The proposed changes enable the funds to build upon the recent backoffice improvements through implementation of SuperStream and to take advantage of the innovative environment now upon the Australian fintech and general payments sectors.
Following a period of public review and comment, the Government last week announced that it intended to provide more detail on the definition of ‘independent’ in the law, rather than in APRA’s prudential standards, in order to provide greater certainty around the legal obligations of trustee boards.
A three-year transition person will be allowed (subject to the funds demonstrating an intent to change via a formal transition plan) from the date of Royal Assent. During that period an APRA compliant transition plan will govern the trustee arrangements rather than either the current equal representation rules or the new independence requirements.

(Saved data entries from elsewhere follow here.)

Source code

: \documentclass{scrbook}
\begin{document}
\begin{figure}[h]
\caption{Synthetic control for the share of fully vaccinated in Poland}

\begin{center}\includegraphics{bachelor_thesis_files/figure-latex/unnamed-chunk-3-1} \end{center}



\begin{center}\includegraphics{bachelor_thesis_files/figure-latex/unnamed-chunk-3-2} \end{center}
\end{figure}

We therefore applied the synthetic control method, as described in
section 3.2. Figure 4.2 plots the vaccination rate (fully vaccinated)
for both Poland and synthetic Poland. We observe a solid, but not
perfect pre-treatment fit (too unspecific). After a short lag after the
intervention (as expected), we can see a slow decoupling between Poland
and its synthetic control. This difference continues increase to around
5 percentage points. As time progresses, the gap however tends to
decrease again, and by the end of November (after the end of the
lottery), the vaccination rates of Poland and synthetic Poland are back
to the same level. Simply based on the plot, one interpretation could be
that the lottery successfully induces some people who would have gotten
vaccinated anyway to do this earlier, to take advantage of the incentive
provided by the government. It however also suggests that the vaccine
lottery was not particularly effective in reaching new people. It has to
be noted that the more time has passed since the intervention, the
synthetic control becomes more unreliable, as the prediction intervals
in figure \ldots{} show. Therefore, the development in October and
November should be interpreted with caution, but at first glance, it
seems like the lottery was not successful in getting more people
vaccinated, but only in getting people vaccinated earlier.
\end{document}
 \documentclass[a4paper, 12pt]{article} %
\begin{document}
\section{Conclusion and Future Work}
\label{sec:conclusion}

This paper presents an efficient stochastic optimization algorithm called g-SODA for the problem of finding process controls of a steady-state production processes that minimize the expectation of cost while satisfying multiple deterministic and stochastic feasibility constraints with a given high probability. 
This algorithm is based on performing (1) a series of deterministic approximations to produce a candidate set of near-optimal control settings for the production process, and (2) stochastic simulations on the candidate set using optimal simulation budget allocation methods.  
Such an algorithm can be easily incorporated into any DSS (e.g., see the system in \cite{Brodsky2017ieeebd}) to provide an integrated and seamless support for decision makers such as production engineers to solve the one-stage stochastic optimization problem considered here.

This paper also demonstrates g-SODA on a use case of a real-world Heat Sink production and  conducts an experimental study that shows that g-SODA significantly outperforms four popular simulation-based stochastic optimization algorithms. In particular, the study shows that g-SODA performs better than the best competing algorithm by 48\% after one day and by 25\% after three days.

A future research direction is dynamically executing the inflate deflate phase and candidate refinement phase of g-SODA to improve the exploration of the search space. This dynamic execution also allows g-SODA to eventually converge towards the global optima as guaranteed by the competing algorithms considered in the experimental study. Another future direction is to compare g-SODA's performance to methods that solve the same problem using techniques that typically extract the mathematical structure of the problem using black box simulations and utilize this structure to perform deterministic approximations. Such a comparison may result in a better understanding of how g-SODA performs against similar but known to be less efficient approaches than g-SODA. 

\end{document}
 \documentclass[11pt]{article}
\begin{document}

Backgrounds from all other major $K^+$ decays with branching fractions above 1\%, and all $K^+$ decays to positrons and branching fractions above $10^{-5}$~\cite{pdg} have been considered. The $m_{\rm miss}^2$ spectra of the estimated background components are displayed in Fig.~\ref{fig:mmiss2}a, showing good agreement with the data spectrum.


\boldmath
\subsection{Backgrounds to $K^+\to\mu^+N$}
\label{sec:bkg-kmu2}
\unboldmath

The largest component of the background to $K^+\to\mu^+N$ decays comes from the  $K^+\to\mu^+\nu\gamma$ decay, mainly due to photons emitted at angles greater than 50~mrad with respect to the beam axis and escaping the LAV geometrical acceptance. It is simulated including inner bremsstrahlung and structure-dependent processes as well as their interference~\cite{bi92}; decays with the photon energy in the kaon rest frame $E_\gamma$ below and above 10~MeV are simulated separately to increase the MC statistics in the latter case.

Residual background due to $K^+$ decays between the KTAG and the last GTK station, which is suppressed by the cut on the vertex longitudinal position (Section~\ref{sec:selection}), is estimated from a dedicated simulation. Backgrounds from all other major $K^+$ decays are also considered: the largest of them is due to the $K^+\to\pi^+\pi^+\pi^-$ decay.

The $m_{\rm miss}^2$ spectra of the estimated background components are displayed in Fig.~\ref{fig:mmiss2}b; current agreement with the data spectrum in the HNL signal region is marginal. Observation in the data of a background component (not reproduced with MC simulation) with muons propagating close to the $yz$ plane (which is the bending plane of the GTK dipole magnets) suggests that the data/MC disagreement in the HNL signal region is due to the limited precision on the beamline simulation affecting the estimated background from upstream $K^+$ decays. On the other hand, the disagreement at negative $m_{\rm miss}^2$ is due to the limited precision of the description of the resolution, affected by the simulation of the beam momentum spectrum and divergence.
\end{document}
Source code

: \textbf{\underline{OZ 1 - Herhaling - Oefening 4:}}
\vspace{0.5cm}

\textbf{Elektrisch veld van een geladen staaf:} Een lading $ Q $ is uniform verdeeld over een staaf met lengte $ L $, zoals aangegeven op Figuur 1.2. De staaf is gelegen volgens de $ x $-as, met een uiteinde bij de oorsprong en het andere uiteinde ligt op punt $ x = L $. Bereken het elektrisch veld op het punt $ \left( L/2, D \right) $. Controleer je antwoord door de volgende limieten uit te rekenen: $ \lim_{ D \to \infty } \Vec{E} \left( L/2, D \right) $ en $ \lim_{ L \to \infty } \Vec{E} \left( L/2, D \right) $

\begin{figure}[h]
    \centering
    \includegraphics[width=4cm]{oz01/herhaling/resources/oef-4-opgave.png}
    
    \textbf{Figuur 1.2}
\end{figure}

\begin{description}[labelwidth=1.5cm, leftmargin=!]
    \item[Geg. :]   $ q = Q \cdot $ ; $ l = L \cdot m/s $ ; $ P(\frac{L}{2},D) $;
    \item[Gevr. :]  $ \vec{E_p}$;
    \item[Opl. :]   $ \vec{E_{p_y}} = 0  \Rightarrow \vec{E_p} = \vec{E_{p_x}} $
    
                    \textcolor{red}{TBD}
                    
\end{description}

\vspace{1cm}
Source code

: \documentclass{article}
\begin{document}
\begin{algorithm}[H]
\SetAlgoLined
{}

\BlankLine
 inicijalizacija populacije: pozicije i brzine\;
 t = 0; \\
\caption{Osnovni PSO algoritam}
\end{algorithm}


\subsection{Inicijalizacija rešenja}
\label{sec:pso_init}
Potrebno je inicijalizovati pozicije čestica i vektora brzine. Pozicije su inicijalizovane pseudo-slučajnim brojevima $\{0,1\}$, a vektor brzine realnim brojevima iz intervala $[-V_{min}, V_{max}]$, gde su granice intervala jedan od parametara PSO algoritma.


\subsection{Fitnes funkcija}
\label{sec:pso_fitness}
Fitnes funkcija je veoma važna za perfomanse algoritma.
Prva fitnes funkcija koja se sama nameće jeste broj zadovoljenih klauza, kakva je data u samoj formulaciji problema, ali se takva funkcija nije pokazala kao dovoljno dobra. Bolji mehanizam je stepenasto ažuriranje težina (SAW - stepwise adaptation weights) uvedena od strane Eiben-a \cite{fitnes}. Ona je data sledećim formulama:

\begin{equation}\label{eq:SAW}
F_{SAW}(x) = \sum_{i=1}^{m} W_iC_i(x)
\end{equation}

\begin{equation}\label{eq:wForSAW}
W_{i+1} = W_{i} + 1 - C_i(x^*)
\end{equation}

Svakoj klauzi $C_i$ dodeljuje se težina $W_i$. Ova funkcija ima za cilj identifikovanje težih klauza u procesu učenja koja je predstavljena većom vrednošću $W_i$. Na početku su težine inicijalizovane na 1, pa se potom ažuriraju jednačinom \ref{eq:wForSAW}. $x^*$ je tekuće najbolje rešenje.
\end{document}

APRA has also confirmed that the “one-third” rule will apply to committees – and not the equal representation originally proposed and clarified that the independent chair can be included in the one-third count, generally.
APRA has released a Discussion Paper, two updated Prudential Standards and two updated Prudential Practice Guides for comment. Comments are due by October 23. The Government and APRA expect to have the new governance arrangements finalised by the end of calendar 2015
Super Funds should take advantage of the chance to restructure boards to add value. While a lot of the “noise” around the push for independent trustees has come from a comparison to the governance arrangements in companies – particularly listed ones – super funds should not simply look to the structure of existing corporate boards for their touch-points.
In implementing their plans to transition to the new arrangements, trustee boards need to learn from the experience of corporate boards, but to apply the new flexibility in the context of the particular needs of a superannuation trustee board.
For example, it has been well documented that diversity on a corporate board leads to better decision making and can lead to avoiding traps such as group think at a board table. Having a broad range of views fosters creativity and opens up a decision making body to a greater range of perspectives. Given the market environment facing super funds, adding greater diversity to the trustee boards making forum can assist in preparing them for the future challenges.
While previous commentators have focused on the need for boards to consider the pool of talent available in the “traditional” superannuation fields of financial markets, asset allocation and risk management, it is my view that superannuation funds should take this imposed opportunity to take a broader view of the likely pool of talent for eligible trustees.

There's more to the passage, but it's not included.